If there was ever a true statement written about business, it might be “Today is definitely not yesterday.” It is probably equally safe to say that “Tomorrow will not be the same as today.”
If there was ever a good time to revisit the advantages of conducting a SWOT analysis in a business, it is now. A SWOT analysis is an extremely useful management tool that highlights the strengths, weaknesses, opportunities, and threats that exist within a business. It can be used effectively in any size or type of business to learn how to operate more efficiently, more profitably, and more competitively while at the same time understanding how to capitalize on new opportunities and minimize potential threats. When prepared with sufficient detail, it is a self-evaluation of a business and focuses on factors critical to planning and long-term growth.
A SWOT analysis is a beneficial starting point in deciding future changes for a business and determining exactly what changes will be most beneficial for the business. Every business regardless of size or type will have something in each of the four categories...strengths, weaknesses, opportunities, and threats. Assuming the ultimate goal in business is to beat the competition, competitive strengths and untapped market opportunities must be capitalized upon while at the same time to improve competitive weaknesses and diminish damaging effects of potential external threats. While every business is trying to determine the best path forward to survive the devastating effects of the global pandemic, preparing a SWOT analysis is almost a necessity.
For a business that has never performed a SWOT analysis, the time to start is now. Depending on the business size and internal structure, a SWOT analysis can be prepared for the entire business or just a segment of the business that is later combined into a master SWOT analysis for the entire business.
The individual four components of a SWOT analysis in more detail are:
The strengths of a business are internal resources, processes, or procedures that a company does well. Examples might be: specialized skills, technologically advanced equipment, depth of management, experienced long-term employees, or financial resources. Obviously, the list of strengths can be quite short or lengthy, but it is the combination of all of the various strengths that give a business its competitive advantage in the marketplace. The accumulated strengths have a synergistic effect that make a business valuable.
Weaknesses are internal resources that a business does not do well or something that a business completely lacks. These contribute to competitive deficiencies. As the number and magnitude of weaknesses increase, a business’ competitive disadvantage also increases allowing stronger businesses to overtake those with real or perceived weaknesses even faster.
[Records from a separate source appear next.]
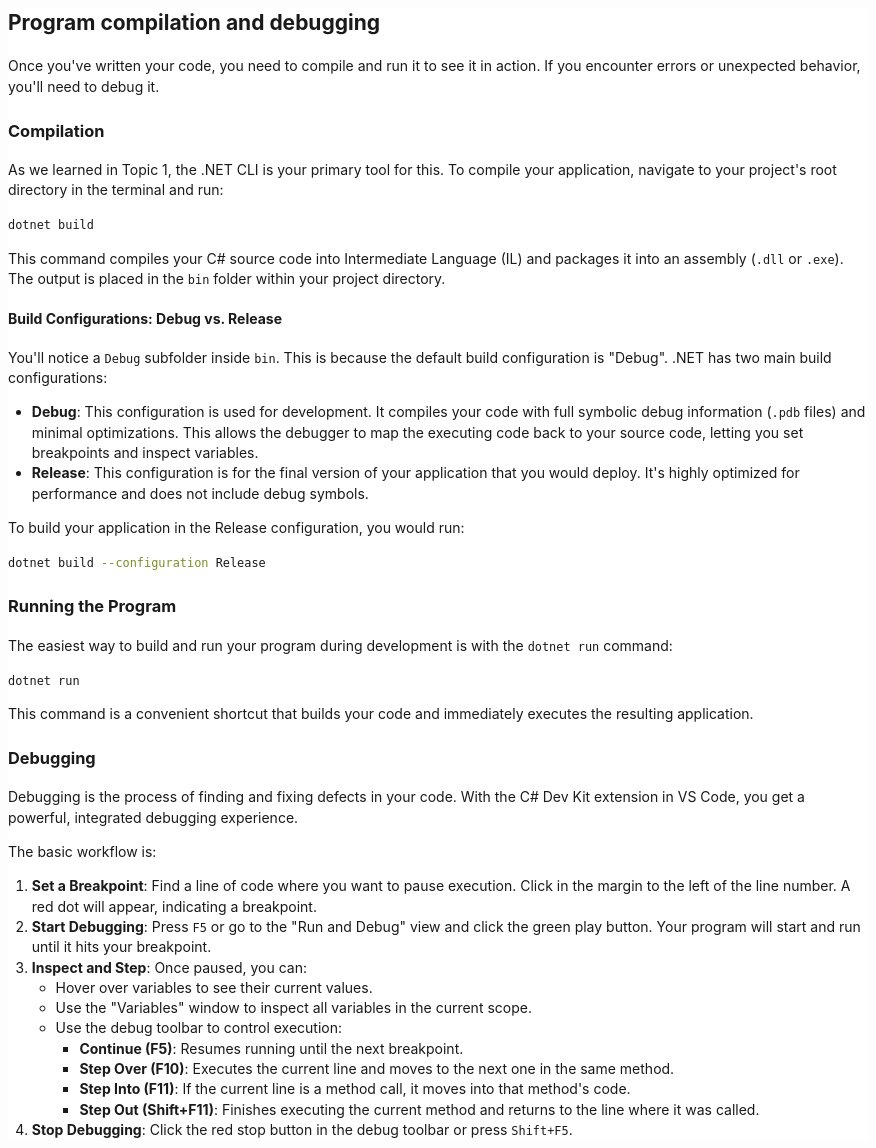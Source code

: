 ## Program compilation and debugging

Once you've written your code, you need to compile and run it to see it in action. If you encounter errors or unexpected behavior, you'll need to debug it.

### Compilation
As we learned in Topic 1, the .NET CLI is your primary tool for this. To compile your application, navigate to your project's root directory in the terminal and run:
```bash
dotnet build
```
This command compiles your C# source code into Intermediate Language (IL) and packages it into an assembly (`.dll` or `.exe`). The output is placed in the `bin` folder within your project directory.

#### Build Configurations: Debug vs. Release
You'll notice a `Debug` subfolder inside `bin`. This is because the default build configuration is "Debug". .NET has two main build configurations:
- **Debug**: This configuration is used for development. It compiles your code with full symbolic debug information (`.pdb` files) and minimal optimizations. This allows the debugger to map the executing code back to your source code, letting you set breakpoints and inspect variables.
- **Release**: This configuration is for the final version of your application that you would deploy. It's highly optimized for performance and does not include debug symbols.

To build your application in the Release configuration, you would run:
```bash
dotnet build --configuration Release
```

### Running the Program
The easiest way to build and run your program during development is with the `dotnet run` command:
```bash
dotnet run
```
This command is a convenient shortcut that builds your code and immediately executes the resulting application.

### Debugging
Debugging is the process of finding and fixing defects in your code. With the C# Dev Kit extension in VS Code, you get a powerful, integrated debugging experience.

The basic workflow is:
1.  **Set a Breakpoint**: Find a line of code where you want to pause execution. Click in the margin to the left of the line number. A red dot will appear, indicating a breakpoint.
2.  **Start Debugging**: Press `F5` or go to the "Run and Debug" view and click the green play button. Your program will start and run until it hits your breakpoint.
3.  **Inspect and Step**: Once paused, you can:
    -   Hover over variables to see their current values.
    -   Use the "Variables" window to inspect all variables in the current scope.
    -   Use the debug toolbar to control execution:
        -   **Continue (F5)**: Resumes running until the next breakpoint.
        -   **Step Over (F10)**: Executes the current line and moves to the next one in the same method.
        -   **Step Into (F11)**: If the current line is a method call, it moves into that method's code.
        -   **Step Out (Shift+F11)**: Finishes executing the current method and returns to the line where it was called.
4.  **Stop Debugging**: Click the red stop button in the debug toolbar or press `Shift+F5`.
As with strengths, the list of weaknesses can be either short or long. Some examples might be: lack of expertise in the field, weak brand image, high operating costs, relatively inexperienced employees, or poor location.
Strengths and weaknesses of a business are like an equation – strengths on one side and weaknesses on the other. This equation should not be balanced.
Market opportunities play a major role in the strategic plan of a business. Growth and profit are based on a company's ability to capitalize on new opportunities. Some opportunities are realistic for a business to undertake, while other opportunities are unrealistic due to a business’ lack of internal resources and strengths.
Opportunities in a business can arise from one or more factors being present. Economic conditions, product or service demand, customer preferences, product innovations, etc. all have a bearing on what opportunities might exist and how those opportunities can be seized upon to be a rival competitor in the marketplace. The best new market opportunity for a business is to match all of its internal resources and strengths with an opportunity that has the potential to yield maximum profit with the most competitive advantage for the company.
Numerous threats will always exist for any business. These external threats can hinder a business’ profitability and competitive edge. Older threats will remain while new threats can arise because of external factors which the company has little or no control over. To lessen the negative effects of potential threats, a business must foresee some of the threatening elements (although no one could have predicted this pandemic) and know in advance what course of action to take as soon as an external threat is clearly identified to either neutralize or lessen the threat as much as possible. Typical external threats to a business might be new competition, existing competition with less expensive and/or superior products or services, key employee recruited by the competition, increase in interest rates or operating costs, weather related problems, etc.
The Starting Point
A SWOT analysis is simple to prepare and the starting point could not be easier. Begin with a clean slate – a sheet of paper or a white board – divided into four sections. Place each title – Strengths, Weaknesses, Opportunities, and Threats – in a separate section. Begin brainstorming and list each factor in the appropriate category. Consider starting with your opportunities and threats, then ask, "what strengths can I leverage or what weaknesses do I need to shore up in order to seize these opportunities and protect against these threats?". Keep in mind that a SWOT analysis should be a work-in-progress as various factors continue to change – new strengths emerge, weaknesses develop, opportunities present themselves, and threats arise. Prepared correctly, a strategic plan materializes right before your eyes!